**Items from a dataset**.

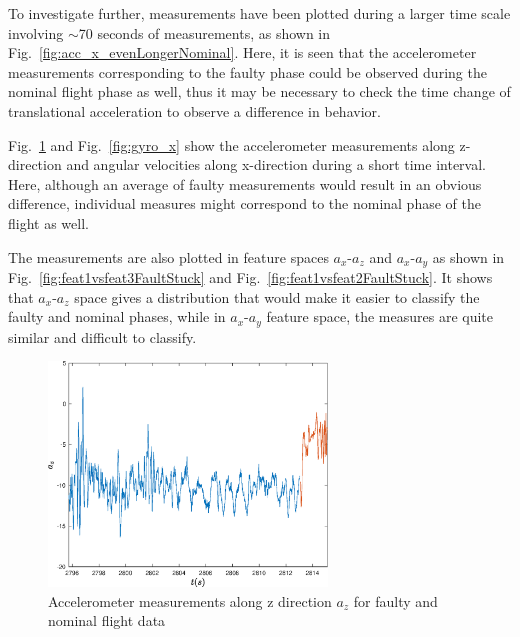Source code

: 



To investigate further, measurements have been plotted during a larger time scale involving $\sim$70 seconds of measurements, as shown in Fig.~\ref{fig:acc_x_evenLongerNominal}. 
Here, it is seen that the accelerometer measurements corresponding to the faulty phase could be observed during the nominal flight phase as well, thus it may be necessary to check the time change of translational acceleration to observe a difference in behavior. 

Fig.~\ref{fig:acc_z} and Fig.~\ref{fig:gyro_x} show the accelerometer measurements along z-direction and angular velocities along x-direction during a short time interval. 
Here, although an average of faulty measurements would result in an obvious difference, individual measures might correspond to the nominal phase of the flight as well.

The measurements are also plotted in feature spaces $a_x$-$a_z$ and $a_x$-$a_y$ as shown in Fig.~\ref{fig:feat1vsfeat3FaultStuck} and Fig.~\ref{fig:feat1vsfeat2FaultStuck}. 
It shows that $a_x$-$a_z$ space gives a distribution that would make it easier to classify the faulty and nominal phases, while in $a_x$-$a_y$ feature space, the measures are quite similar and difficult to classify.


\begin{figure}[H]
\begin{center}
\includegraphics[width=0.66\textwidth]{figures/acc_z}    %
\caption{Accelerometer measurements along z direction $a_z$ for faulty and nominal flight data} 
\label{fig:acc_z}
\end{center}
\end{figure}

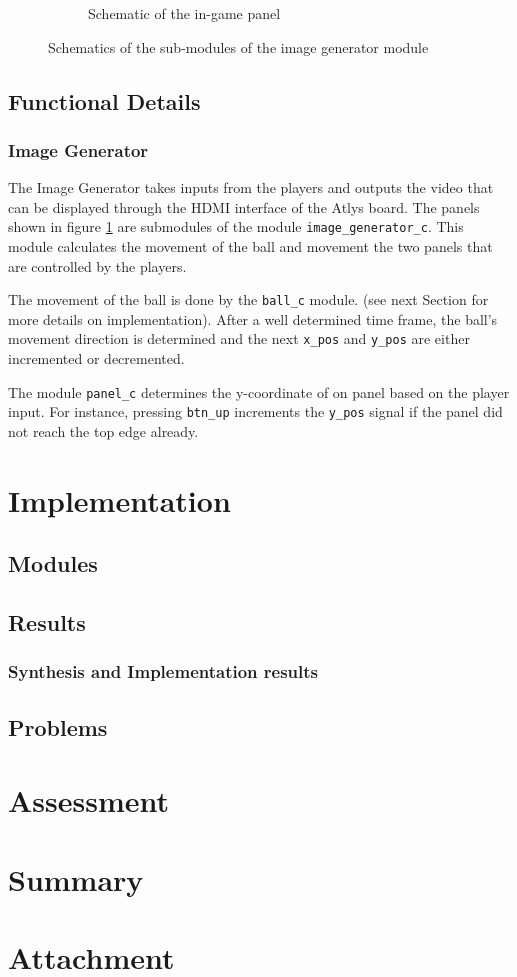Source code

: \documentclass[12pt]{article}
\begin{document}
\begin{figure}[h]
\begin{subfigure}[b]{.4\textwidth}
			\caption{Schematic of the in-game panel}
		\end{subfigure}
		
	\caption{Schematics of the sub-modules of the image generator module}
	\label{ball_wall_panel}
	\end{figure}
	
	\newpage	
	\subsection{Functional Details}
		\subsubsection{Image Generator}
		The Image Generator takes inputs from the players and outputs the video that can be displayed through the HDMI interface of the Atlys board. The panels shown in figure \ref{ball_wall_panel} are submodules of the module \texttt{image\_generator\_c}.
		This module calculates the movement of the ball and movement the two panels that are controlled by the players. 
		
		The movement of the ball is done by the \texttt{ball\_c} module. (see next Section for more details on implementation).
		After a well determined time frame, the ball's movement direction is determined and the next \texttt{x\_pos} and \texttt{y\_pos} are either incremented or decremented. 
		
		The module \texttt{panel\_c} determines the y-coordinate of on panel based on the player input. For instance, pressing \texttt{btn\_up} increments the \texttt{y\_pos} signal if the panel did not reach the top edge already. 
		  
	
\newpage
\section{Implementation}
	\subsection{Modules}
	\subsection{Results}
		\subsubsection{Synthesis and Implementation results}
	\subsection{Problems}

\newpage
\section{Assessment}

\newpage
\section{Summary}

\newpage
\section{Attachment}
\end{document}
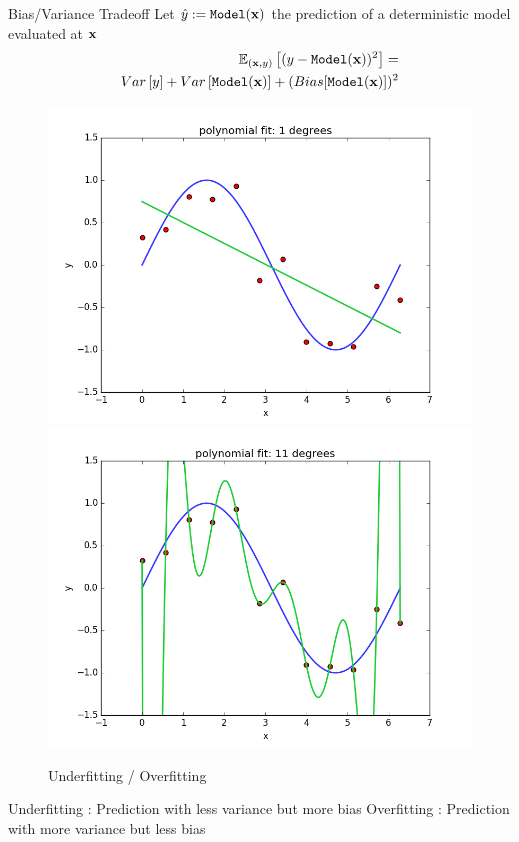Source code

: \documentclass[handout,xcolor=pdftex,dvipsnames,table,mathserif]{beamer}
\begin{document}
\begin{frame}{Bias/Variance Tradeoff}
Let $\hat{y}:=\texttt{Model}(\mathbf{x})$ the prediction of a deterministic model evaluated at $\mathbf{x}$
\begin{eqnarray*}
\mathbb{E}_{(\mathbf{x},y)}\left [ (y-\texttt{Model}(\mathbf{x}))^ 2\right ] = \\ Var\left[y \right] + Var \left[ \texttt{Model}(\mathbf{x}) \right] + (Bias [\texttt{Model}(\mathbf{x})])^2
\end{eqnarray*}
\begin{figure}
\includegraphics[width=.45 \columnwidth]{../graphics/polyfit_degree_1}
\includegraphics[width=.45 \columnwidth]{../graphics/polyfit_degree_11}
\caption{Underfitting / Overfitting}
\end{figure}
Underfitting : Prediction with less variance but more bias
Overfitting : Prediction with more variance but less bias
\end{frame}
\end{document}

**Task prompt**.
If the string "caption" appears in a line of the entries, report the line.

**Result of the task**.
\caption{Accelerometer measurements along z direction $a_z$ for faulty and nominal flight data} 
			\caption{Schematic of the in-game panel}
	\caption{Schematics of the sub-modules of the image generator module}
\caption{Underfitting / Overfitting}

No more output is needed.